Exercise directions:
A single number is the answer here: the count of lines in the records below in which the word "first" appears.

[Dataset records]

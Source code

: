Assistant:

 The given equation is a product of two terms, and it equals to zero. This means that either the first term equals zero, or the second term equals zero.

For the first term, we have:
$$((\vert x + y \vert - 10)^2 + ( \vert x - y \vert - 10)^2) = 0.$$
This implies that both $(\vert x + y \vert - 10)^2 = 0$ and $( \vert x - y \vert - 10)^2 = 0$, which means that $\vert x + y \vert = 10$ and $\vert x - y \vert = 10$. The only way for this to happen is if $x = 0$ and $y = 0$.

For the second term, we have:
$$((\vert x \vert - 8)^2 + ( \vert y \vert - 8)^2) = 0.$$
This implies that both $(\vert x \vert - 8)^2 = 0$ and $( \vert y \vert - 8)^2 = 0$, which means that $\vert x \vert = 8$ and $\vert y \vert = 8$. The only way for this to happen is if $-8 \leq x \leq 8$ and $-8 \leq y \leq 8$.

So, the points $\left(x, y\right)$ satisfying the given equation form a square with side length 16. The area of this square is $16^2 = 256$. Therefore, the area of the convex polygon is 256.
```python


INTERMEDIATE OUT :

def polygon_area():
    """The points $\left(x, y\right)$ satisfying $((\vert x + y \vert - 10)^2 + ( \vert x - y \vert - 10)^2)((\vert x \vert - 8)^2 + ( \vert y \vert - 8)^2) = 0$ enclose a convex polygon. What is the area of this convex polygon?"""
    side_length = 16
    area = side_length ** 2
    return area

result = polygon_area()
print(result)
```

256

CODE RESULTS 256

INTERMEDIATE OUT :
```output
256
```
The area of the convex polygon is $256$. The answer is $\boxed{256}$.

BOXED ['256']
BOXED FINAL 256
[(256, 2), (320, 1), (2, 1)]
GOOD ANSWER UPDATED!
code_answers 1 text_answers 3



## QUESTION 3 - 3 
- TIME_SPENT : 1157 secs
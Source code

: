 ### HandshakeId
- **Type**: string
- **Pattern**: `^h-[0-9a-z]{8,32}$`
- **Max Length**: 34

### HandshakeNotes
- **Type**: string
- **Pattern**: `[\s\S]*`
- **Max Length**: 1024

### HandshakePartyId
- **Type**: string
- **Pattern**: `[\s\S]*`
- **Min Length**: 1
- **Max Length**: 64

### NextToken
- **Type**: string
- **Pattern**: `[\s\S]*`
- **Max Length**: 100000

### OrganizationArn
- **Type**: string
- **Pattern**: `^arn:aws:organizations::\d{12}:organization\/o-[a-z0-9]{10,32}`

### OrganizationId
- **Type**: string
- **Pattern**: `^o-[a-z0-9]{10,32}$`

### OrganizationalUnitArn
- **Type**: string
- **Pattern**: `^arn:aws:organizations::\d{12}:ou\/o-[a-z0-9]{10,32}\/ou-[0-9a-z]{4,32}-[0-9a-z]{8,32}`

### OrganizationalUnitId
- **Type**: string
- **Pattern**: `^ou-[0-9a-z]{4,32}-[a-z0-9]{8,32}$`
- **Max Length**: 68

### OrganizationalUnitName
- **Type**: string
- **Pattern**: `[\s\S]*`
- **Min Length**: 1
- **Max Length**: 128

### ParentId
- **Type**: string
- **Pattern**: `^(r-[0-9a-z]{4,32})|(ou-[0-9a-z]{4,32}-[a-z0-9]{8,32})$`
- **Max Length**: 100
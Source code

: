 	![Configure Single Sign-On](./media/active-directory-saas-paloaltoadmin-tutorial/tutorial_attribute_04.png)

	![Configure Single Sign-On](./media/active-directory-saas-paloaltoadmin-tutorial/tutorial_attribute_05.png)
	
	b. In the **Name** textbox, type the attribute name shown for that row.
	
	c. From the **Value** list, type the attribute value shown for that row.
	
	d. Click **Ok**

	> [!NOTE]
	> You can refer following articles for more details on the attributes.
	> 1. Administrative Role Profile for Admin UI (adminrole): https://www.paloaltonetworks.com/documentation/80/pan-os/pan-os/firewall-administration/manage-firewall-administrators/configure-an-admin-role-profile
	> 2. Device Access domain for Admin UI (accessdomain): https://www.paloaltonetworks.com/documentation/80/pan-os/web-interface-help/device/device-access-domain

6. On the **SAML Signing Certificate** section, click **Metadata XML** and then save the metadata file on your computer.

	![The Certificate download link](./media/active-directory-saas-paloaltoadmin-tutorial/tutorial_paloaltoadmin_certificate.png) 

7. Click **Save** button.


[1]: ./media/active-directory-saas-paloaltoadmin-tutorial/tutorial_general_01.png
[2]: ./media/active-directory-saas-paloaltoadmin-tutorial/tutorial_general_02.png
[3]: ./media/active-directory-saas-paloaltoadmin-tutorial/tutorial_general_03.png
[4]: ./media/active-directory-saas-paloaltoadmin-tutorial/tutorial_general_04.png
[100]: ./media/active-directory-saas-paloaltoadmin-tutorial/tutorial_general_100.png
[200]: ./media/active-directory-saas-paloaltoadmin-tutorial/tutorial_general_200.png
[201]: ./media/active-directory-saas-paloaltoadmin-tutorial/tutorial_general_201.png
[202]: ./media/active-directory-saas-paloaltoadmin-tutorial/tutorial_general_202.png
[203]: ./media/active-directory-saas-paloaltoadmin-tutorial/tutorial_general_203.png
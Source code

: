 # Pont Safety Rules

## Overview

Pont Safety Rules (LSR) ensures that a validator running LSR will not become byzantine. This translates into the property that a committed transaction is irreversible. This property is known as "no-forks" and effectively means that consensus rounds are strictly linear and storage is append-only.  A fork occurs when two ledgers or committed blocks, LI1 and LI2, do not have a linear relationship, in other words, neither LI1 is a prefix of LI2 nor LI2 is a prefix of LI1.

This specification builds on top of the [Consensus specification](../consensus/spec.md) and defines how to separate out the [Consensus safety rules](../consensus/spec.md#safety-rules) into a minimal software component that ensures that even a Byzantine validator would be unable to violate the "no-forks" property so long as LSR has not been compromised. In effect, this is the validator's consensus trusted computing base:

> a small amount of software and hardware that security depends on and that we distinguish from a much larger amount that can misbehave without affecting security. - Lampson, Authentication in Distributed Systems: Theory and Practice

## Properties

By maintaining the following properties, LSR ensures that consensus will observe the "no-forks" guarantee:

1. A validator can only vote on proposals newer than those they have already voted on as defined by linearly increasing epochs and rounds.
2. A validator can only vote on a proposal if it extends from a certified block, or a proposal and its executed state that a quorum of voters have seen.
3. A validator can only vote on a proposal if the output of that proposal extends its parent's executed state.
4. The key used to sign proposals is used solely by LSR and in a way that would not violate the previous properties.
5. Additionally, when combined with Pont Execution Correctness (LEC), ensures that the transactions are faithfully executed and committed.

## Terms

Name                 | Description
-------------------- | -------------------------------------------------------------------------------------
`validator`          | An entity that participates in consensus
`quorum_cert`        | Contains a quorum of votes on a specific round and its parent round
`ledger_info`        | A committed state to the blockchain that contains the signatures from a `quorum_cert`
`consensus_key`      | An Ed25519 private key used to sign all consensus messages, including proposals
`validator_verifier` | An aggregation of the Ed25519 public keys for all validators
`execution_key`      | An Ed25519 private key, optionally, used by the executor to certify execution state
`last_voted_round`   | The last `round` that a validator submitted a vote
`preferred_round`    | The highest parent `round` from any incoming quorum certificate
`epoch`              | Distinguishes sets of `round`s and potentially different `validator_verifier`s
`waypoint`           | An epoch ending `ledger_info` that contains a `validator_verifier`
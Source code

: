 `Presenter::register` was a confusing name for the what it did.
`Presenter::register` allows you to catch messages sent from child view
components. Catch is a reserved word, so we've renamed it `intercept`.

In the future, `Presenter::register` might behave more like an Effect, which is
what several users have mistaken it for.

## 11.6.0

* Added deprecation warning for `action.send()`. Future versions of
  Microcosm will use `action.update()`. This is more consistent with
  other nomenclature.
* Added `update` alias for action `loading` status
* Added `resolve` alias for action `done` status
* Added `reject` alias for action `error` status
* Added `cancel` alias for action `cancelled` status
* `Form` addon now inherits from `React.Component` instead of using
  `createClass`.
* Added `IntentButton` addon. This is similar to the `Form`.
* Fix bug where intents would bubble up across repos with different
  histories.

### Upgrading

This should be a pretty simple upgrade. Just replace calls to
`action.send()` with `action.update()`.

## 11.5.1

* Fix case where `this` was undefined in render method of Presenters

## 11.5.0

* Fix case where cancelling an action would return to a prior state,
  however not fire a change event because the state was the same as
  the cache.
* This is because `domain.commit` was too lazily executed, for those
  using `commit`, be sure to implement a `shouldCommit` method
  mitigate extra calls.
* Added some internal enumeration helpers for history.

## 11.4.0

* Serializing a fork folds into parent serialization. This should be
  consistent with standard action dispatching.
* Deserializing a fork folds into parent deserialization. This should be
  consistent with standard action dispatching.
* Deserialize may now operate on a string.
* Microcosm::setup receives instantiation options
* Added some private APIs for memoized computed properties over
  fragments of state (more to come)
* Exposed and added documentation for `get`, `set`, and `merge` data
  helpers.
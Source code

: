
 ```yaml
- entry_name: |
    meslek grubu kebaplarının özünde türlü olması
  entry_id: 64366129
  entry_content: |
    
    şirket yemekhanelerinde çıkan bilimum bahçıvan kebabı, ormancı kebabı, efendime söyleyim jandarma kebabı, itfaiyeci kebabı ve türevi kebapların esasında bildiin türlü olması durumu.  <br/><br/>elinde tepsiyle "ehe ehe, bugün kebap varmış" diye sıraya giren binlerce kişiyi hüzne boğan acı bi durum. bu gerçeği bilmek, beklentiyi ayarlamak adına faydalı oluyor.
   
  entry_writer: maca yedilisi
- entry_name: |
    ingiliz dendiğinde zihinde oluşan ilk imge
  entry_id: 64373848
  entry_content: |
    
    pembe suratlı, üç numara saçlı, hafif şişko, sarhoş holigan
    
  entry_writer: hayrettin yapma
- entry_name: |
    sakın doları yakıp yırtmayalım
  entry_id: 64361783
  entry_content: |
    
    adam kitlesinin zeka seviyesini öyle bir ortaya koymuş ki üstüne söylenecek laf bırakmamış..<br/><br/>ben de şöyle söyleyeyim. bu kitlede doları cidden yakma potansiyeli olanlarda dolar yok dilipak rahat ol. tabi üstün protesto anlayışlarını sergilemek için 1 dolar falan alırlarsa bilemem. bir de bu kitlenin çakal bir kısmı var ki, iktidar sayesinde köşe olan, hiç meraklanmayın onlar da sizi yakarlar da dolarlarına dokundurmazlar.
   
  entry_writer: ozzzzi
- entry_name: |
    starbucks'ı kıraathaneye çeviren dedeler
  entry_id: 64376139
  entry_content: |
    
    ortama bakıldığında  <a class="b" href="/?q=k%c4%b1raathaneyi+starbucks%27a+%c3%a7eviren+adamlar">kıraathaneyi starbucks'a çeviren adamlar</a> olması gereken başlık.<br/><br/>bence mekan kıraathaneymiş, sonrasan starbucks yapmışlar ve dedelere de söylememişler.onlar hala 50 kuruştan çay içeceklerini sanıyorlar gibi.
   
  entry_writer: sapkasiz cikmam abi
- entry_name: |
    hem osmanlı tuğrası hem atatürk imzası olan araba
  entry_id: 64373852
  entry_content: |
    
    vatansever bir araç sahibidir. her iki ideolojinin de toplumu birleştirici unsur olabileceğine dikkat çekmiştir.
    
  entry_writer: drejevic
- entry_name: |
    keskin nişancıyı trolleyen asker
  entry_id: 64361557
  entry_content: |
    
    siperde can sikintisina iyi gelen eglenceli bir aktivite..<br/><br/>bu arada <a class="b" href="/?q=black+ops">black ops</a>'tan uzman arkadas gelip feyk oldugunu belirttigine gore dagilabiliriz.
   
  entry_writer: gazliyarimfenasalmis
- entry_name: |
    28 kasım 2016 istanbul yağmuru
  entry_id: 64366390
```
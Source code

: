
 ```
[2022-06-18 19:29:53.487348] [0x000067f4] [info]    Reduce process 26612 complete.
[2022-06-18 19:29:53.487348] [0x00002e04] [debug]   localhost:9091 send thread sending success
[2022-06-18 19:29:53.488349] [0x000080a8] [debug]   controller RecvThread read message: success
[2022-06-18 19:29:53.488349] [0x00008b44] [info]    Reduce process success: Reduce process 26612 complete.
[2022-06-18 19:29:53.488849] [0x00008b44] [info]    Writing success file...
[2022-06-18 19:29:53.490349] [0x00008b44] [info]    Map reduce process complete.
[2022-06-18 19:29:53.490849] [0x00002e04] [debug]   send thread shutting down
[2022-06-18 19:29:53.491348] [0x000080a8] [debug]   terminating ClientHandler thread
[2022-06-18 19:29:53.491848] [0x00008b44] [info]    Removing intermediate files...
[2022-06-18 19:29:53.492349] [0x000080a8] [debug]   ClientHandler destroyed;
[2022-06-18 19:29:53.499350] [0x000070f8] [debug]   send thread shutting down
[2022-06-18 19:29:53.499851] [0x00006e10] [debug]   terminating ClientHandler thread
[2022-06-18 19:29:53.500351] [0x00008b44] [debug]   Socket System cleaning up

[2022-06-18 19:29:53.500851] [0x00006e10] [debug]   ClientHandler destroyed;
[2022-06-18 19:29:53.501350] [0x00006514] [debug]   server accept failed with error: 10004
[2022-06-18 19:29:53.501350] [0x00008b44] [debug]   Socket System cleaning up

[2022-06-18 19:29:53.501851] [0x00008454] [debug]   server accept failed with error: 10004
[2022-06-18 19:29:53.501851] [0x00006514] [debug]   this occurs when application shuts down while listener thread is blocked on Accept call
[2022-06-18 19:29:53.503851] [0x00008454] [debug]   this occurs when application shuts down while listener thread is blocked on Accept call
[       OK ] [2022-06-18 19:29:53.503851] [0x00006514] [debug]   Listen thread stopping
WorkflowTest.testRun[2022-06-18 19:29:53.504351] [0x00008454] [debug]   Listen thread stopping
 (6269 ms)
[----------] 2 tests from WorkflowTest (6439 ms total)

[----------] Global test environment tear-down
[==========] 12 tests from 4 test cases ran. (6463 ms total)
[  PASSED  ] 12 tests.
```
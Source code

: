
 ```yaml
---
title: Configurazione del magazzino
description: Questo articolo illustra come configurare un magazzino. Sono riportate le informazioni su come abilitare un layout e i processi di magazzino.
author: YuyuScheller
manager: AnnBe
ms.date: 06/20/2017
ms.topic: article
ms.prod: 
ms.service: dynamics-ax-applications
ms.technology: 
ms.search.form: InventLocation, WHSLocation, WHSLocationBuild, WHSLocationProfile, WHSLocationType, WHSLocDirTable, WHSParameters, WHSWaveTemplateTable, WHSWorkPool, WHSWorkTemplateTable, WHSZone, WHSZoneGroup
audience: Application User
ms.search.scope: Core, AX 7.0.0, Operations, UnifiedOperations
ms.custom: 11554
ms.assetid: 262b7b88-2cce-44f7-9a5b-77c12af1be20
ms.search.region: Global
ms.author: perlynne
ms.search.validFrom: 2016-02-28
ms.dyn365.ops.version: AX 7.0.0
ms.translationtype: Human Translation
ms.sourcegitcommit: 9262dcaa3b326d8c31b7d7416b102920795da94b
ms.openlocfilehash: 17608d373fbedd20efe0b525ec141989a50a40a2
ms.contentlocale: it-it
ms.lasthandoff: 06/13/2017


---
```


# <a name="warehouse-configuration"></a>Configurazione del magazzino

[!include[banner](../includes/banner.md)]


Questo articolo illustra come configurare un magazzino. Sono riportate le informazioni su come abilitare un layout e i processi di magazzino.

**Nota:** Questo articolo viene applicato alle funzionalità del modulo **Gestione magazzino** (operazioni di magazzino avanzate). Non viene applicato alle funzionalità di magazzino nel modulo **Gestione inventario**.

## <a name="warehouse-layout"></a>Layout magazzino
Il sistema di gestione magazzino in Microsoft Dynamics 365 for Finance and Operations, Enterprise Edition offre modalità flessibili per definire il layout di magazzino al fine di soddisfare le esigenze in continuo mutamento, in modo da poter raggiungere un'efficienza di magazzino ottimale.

Exercise solution:
2